Johannes Beilharz

aus Wikipedia, der freien Enzyklopädie
Wechseln zu: Navigation, Suche

Johannes Beilharz (* 15. Januar 1956 in Oberndorf am Neckar) ist ein deutscher Schriftsteller, Übersetzer und Maler.

Leben[Bearbeiten]

Beilharz studierte Anglistik und Romanistik an der Universität Regensburg und Englische Literatur und Creative Writing an der University of Colorado in Boulder (Colorado). Von 1977 bis 1985 lebte er in den USA, dann bis 2002 in Vöhringen (Württemberg), von 2002 bis 2012 in Stuttgart und seither abwechselnd in Pliezhausen-Rübgarten und Rom.

Seit 1978 veröffentlichte er in englischer und deutscher Sprache Gedichte, Kurzgeschichten und Lyrikübersetzungen aus dem Deutschen, Englischen, Französischen, Spanischen und Katalanischen in verschiedenen amerikanischen und deutschen Zeitschriften und E-Zines. Unter anderem übersetzte er Gedichte von John Ashbery, Barbara Guest, Derek Walcott, Christine Lavant, Ingeborg Bachmann, Hugo von Hofmannsthal und Erwin Einzinger.

Pseudonyme, unter denen er gelegentlich schrieb und schreibt, sind u.a. Leonard Blumfeld, James Steerforth, Niebla und Justinian Belisar.

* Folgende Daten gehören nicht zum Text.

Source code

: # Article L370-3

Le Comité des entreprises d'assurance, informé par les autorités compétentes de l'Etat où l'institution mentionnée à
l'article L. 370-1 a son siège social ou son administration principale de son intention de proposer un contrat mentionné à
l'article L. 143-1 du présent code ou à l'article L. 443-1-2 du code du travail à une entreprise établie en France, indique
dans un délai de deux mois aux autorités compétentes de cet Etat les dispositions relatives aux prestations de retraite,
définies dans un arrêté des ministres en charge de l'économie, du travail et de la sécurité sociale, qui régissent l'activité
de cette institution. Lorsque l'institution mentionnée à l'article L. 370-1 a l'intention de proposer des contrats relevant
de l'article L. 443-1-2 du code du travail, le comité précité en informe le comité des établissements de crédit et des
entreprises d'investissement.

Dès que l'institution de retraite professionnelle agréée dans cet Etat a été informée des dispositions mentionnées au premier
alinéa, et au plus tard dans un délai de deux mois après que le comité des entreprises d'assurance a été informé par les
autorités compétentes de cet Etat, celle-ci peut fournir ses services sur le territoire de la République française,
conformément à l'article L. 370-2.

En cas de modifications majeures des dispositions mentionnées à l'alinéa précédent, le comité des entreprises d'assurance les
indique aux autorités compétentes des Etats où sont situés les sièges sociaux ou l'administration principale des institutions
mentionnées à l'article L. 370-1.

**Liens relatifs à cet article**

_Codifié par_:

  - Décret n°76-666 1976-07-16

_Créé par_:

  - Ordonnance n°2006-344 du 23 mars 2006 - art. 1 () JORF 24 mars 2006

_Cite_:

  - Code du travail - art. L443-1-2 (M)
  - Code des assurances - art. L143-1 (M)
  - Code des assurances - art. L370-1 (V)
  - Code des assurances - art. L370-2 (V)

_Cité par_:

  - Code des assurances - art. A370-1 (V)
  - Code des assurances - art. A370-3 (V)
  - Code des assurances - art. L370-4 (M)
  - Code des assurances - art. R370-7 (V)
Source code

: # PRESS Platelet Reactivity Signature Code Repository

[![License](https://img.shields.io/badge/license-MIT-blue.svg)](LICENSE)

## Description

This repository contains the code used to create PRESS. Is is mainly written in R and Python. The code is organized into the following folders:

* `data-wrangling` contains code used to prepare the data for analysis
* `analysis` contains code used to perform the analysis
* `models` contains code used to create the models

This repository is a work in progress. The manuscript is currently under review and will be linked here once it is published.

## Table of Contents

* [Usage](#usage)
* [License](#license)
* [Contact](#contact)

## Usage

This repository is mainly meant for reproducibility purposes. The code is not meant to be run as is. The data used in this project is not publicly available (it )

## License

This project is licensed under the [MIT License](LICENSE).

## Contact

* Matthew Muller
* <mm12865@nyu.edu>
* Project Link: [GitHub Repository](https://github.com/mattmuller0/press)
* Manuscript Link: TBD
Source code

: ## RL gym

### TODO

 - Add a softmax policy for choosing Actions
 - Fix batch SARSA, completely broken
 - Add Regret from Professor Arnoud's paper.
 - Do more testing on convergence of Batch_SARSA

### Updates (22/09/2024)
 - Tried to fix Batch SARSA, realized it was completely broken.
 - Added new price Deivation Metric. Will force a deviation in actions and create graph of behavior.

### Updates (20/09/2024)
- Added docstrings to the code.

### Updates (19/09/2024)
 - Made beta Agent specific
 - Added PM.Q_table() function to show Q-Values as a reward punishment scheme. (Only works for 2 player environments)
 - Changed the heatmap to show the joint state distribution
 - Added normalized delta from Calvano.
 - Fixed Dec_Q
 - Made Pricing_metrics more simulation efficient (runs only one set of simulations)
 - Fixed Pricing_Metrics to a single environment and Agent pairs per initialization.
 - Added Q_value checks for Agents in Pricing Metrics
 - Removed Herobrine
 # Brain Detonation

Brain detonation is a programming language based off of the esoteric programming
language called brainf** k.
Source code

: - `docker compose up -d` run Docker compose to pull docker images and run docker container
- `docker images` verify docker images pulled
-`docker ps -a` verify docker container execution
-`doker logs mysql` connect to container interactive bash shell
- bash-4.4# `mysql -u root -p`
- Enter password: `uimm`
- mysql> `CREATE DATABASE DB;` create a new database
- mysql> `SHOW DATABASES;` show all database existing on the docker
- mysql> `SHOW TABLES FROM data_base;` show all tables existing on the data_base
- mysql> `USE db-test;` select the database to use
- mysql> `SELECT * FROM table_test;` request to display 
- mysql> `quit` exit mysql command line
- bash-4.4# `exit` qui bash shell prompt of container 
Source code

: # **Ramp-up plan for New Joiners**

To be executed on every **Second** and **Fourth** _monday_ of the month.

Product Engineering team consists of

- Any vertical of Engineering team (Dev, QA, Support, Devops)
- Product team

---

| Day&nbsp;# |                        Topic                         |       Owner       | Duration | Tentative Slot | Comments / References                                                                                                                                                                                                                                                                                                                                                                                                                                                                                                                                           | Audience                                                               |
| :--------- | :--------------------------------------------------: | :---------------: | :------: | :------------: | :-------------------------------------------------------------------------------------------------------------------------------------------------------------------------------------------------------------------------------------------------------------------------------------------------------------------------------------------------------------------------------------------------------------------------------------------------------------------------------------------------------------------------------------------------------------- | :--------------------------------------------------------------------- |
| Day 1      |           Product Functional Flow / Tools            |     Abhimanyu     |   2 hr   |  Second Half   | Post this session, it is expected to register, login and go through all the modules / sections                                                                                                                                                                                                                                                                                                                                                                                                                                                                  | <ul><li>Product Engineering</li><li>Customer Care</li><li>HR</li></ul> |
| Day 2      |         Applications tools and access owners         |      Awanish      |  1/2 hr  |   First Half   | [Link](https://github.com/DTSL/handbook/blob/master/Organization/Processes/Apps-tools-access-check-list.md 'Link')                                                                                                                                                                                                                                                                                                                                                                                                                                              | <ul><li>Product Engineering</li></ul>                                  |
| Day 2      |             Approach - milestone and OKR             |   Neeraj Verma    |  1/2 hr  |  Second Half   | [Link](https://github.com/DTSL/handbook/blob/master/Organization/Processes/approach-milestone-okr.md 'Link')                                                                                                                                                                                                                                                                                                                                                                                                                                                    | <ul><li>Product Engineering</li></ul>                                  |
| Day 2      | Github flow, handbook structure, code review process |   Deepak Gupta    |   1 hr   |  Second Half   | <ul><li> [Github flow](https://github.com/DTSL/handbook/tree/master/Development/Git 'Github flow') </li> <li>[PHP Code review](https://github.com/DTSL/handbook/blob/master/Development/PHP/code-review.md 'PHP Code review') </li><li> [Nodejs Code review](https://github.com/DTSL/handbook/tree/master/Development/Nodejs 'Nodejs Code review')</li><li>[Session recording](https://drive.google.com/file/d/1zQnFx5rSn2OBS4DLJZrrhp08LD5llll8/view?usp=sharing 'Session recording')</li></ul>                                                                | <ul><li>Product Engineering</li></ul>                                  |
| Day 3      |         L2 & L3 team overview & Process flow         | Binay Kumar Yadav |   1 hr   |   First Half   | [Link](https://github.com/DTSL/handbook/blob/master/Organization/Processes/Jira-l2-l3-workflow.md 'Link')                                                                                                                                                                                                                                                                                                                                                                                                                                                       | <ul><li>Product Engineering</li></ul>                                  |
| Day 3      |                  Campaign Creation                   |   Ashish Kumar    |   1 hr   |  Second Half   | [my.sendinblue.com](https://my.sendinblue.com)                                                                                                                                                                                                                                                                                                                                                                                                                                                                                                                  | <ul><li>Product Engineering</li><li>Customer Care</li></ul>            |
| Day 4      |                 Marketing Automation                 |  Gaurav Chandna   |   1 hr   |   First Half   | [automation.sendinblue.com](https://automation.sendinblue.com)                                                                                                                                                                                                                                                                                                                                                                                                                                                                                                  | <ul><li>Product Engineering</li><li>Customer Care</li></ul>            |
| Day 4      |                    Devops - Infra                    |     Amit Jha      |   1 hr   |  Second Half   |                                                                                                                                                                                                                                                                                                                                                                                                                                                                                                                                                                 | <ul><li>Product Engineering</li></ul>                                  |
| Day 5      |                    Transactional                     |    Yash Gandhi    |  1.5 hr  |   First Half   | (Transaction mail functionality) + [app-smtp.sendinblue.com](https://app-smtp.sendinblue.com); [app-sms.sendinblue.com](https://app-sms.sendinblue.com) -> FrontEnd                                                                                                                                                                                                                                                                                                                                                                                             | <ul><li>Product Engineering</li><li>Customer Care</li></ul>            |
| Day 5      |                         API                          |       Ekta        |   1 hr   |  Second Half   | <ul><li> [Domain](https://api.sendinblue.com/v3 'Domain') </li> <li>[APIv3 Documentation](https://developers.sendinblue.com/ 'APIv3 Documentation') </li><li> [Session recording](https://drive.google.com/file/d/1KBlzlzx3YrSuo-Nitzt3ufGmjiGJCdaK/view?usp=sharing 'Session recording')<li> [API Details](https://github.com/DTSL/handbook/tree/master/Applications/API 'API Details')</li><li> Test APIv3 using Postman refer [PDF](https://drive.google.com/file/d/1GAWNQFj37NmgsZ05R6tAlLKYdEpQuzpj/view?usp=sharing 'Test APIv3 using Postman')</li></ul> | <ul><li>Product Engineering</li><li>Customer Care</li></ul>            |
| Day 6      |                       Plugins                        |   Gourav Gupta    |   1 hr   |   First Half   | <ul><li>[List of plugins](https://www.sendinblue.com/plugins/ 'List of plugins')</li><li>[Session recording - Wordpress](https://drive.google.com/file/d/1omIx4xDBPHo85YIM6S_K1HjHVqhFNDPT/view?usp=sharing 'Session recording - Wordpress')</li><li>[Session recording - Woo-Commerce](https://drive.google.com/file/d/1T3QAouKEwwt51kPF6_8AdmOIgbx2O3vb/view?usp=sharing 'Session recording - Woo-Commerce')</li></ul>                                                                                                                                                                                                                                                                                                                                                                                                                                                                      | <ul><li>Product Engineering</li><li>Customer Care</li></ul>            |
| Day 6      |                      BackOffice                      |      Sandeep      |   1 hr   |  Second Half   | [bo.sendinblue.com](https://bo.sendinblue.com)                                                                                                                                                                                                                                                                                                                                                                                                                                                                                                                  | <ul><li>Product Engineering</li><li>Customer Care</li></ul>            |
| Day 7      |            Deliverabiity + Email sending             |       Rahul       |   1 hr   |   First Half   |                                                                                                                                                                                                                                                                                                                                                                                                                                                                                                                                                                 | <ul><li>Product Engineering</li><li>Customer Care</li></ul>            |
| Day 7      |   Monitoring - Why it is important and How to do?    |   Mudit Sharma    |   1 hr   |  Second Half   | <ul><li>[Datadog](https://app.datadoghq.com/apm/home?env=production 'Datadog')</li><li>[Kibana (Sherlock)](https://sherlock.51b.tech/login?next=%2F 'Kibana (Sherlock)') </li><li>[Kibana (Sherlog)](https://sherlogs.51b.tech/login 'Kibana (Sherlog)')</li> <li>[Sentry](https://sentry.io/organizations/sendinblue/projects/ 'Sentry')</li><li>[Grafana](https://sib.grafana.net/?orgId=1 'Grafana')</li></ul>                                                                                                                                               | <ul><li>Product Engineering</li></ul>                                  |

Seine 1998 nach langer Pause wieder aufgenommene künstlerische Tätigkeit führte seit 2002 zu Ausstellungen in Frankreich, Baden-Württemberg, Indien und Italien. Einige seiner Werke sind Bestandteil von Privatsammlungen in Deutschland, Frankreich, Indien, Italien und USA.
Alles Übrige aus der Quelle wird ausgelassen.